▸ **Your objective**: The answer should consist of every line in the material below that has the word "Training".

▸ **Data for this exercise**:
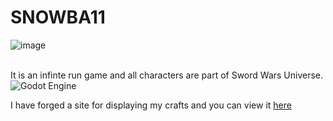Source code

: # SNOWBA11

![image](https://github.com/user-attachments/assets/02bd131f-d689-441c-9025-98cdcbbafe49)
 
 <br>It is an infinte run game and all characters are part of Sword Wars Universe.
<br> ![Godot Engine](https://img.shields.io/badge/GODOT-%23FFFFFF.svg?style=for-the-badge&logo=godot-engine)


I have forged a site for displaying my crafts and you can view it [here](https://jstpavan.freewebhostmost.com/)

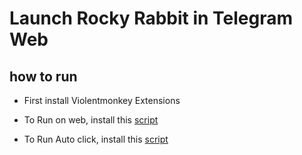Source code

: # Launch Rocky Rabbit in Telegram Web


## how to run

- First install Violentmonkey Extensions

- To Run on web, install this [script](https://github.com/parsian-ai/Rocky-Rabbit/raw/main/Rocky-Rabbit-Web.user.js) 
- To Run Auto click, install this [script](https://github.com/parsian-ai/Rocky-Rabbit/raw/main/Rocky-Rabbit-click.user.js) 
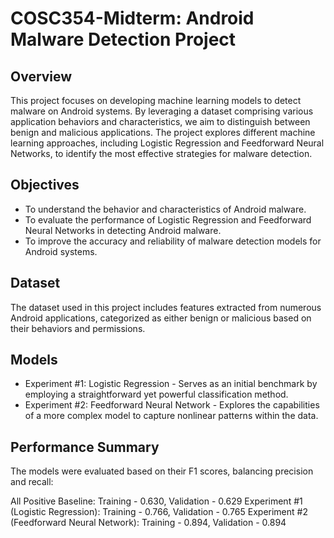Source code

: # COSC354-Midterm: Android Malware Detection Project

## Overview
This project focuses on developing machine learning models to detect malware on Android systems. By leveraging a dataset comprising various application behaviors and characteristics, we aim to distinguish between benign and malicious applications. The project explores different machine learning approaches, including Logistic Regression and Feedforward Neural Networks, to identify the most effective strategies for malware detection.

## Objectives
- To understand the behavior and characteristics of Android malware.
- To evaluate the performance of Logistic Regression and Feedforward Neural Networks in detecting Android malware.
- To improve the accuracy and reliability of malware detection models for Android systems.
## Dataset
The dataset used in this project includes features extracted from numerous Android applications, categorized as either benign or malicious based on their behaviors and permissions.

## Models
- Experiment #1: Logistic Regression - Serves as an initial benchmark by employing a straightforward yet powerful classification method.
- Experiment #2: Feedforward Neural Network - Explores the capabilities of a more complex model to capture nonlinear patterns within the data.
## Performance Summary
The models were evaluated based on their F1 scores, balancing precision and recall:

All Positive Baseline: Training - 0.630, Validation - 0.629
Experiment #1 (Logistic Regression): Training - 0.766, Validation - 0.765
Experiment #2 (Feedforward Neural Network): Training - 0.894, Validation - 0.894
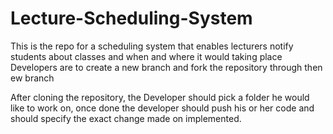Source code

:# Lecture-Scheduling-System

This is the repo for a scheduling system that enables lecturers notify students about classes and when and where it would taking place
Developers are to create a new branch and fork the repository through then ew branch

After cloning the repository, the Developer should pick a folder he would like to work on, once done the developer should push his or her code and should specify the exact change made on implemented.
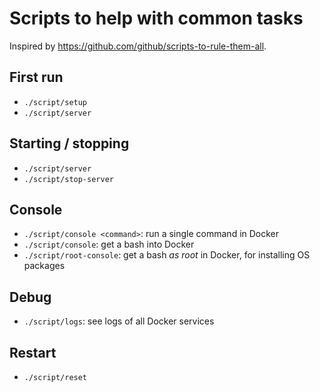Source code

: # Scripts to help with common tasks

Inspired by https://github.com/github/scripts-to-rule-them-all.


## First run

- `./script/setup`
- `./script/server`


## Starting / stopping

- `./script/server`
- `./script/stop-server`


## Console

- `./script/console <command>`: run a single command in Docker
- `./script/console`: get a bash into Docker
- `./script/root-console`: get a bash _as root_ in Docker, for installing OS packages


## Debug

- `./script/logs`: see logs of all Docker services


## Restart

- `./script/reset`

▸ **Solution**:
All Positive Baseline: Training - 0.630, Validation - 0.629
Experiment #1 (Logistic Regression): Training - 0.766, Validation - 0.765
Experiment #2 (Feedforward Neural Network): Training - 0.894, Validation - 0.894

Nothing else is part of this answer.